Buy a different boot at your weight. You will be much happier.
post #18 of 24
Quote:
Originally Posted by skidbump
if he heated and blew out toe "6th toe area" then there is no reason for it to have caused a flex issue
"Navicular" is vastly different than "sixth toe".

One would have to see the punch to make a guess, but there is no good reason why a navicular punch should make the boot all that much softer....I mean the boot is like jelly to begin with...

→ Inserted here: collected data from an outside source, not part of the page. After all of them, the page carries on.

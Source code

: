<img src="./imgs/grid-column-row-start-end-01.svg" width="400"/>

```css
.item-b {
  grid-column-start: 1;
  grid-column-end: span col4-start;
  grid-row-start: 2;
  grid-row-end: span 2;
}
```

An aggressive grind in that area would make some difference, but not likely a startling one.
post #19 of 24
Thread Starter 
I think you nailed it, Gapic, and it's what I've suspected. I'm a patroller, and I've been looking for reasonable performance with all day comfort (I mentioned my shin bang troubles earlier). Before the boot work, the Magnesiums performed OK. I don't blame the shop, really, but I think Tecnica should put out some kind of warning that messing with the shape of that soft plastic might make the boot rental fleet-worthy.

At this point I think I'll give them to my jibbing 14 year old, and take his Head S-12s (a better boot and $45 on eBay).
post #20 of 24
Weird. I've done both navicular and ankle punches on those boots and never gotten any similar complaints.

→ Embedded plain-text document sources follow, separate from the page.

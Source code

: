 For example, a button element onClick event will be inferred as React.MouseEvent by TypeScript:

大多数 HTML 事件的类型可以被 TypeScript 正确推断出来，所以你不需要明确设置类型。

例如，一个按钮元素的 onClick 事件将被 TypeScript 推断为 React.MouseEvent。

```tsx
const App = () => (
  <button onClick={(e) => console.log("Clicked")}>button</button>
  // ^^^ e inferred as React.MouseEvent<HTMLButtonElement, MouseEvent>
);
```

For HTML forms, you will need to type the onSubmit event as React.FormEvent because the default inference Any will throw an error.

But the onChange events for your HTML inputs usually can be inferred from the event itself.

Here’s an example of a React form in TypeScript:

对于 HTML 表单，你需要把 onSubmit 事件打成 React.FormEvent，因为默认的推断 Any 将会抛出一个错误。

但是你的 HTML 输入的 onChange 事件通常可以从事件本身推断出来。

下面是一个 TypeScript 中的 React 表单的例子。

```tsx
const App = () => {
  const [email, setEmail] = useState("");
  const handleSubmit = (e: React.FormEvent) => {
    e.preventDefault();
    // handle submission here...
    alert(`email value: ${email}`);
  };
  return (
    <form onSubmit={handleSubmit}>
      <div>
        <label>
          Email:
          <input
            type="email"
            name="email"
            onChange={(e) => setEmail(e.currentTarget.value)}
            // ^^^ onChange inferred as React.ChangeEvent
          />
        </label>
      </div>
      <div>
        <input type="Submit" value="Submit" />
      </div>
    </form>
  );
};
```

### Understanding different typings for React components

However, both before and after you can bend those things with your hand. Its got to be the softest boot six hundred bucks can buy...
post #21 of 24
Quote:
Originally Posted by Flatlander1007
I'm a patroller, and I've been looking for reasonable performance with all day comfort (I mentioned my shin bang troubles earlier).
I hate to state the obvious (since you're a patroller), but shin bang is not due to stiff forward flexing boots. It's due to a poor fit where the boot is not "following" your leg closely when skiing. There's lots of threads here about how to solve shin bang problems; moving to a really soft forward flexing boot isn't one of those good solutions.
post #22 of 24
Thread Starter 
Quote:
Originally Posted by Noodler
I hate to state the obvious (since you're a patroller), but shin bang is not due to stiff forward flexing boots. It's due to a poor fit where the boot is not "following" your leg closely when skiing. There's lots of threads here about how to solve shin bang problems; moving to a really soft forward flexing boot isn't one of those good solutions.

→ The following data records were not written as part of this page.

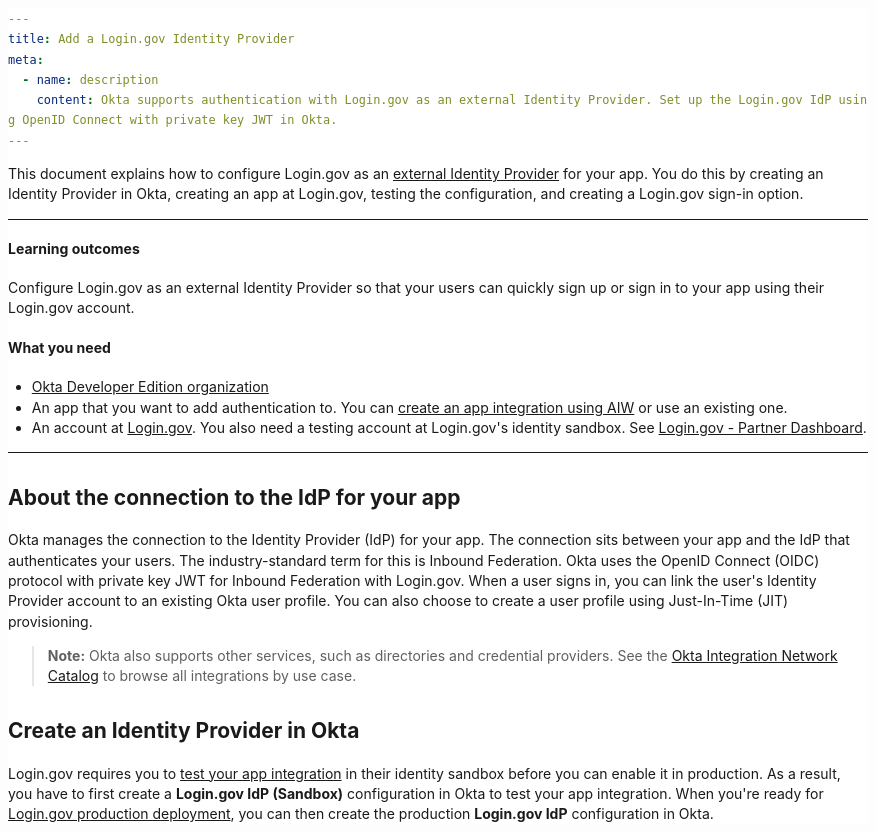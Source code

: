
 ```yaml
---
title: Add a Login.gov Identity Provider
meta:
  - name: description
    content: Okta supports authentication with Login.gov as an external Identity Provider. Set up the Login.gov IdP using OpenID Connect with private key JWT in Okta.
---
```


This document explains how to configure Login.gov as an [external Identity Provider](/docs/concepts/identity-providers/) for your app. You do this by creating an Identity Provider in Okta, creating an app at Login.gov, testing the configuration, and creating a Login.gov sign-in option.

---

#### Learning outcomes

Configure Login.gov as an external Identity Provider so that your users can quickly sign up or sign in to your app using their Login.gov account.

#### What you need

* [Okta Developer Edition organization](https://developer.okta.com/signup)
* An app that you want to add authentication to. You can [create an app integration using AIW](https://help.okta.com/okta_help.htm?id=ext_Apps_App_Integration_Wizard) or use an existing one.
* An account at [Login.gov](https://secure.login.gov/). You also need a testing account at Login.gov's identity sandbox. See [Login.gov - Partner Dashboard](https://dashboard.int.identitysandbox.gov/).

---

## About the connection to the IdP for your app

Okta manages the connection to the Identity Provider (IdP) for your app. The connection sits between your app and the IdP that authenticates your users. The industry-standard term for this is Inbound Federation. Okta uses the OpenID Connect (OIDC) protocol with private key JWT for Inbound Federation with Login.gov. When a user signs in, you can link the user's Identity Provider account to an existing Okta user profile. You can also choose to create a user profile using Just-In-Time (JIT) provisioning.

> **Note:** Okta also supports other services, such as directories and credential providers. See the [Okta Integration Network Catalog](https://www.okta.com/okta-integration-network/) to browse all integrations by use case.

## Create an Identity Provider in Okta

Login.gov requires you to [test your app integration](https://developers.login.gov/testing/) in their identity sandbox before you can enable it in production. As a result, you have to first create a **Login.gov IdP (Sandbox)** configuration in Okta to test your app integration. When you're ready for [Login.gov production deployment](https://developers.login.gov/production/), you can then create the production **Login.gov IdP** configuration in Okta.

I've been banged up by some notorious rock boots in the past (a pair of Caber Azzurros comes to mind). After years of skiing in a succession of race boots, some better fitted than others, I'm now looking for smoother, somewhat easier forward flex. I've recently lost the PCL in one knee, and I have to go easy on my tib/fib rotation. I believed the kinder, gentler high performance hype from Tecnica and my shop.
post #23 of 24
A little obvious... but did you check that the flex setting on the back of the boot is in "lock"? I think you can further increase the stiffness, by putting all 4 screws in the cuff setting plate.
post #24 of 24
Thread Starter 
Quote:
Originally Posted by twinc
A little obvious... but did you check that the flex setting on the back of the boot is in "lock"? I think you can further increase the stiffness, by putting all 4 screws in the cuff setting plate.
Thanks, twinc, but they're at their maximum. I'm almost certain now that the problem is the soft forefoot (made softer from punching) deforming with pressure.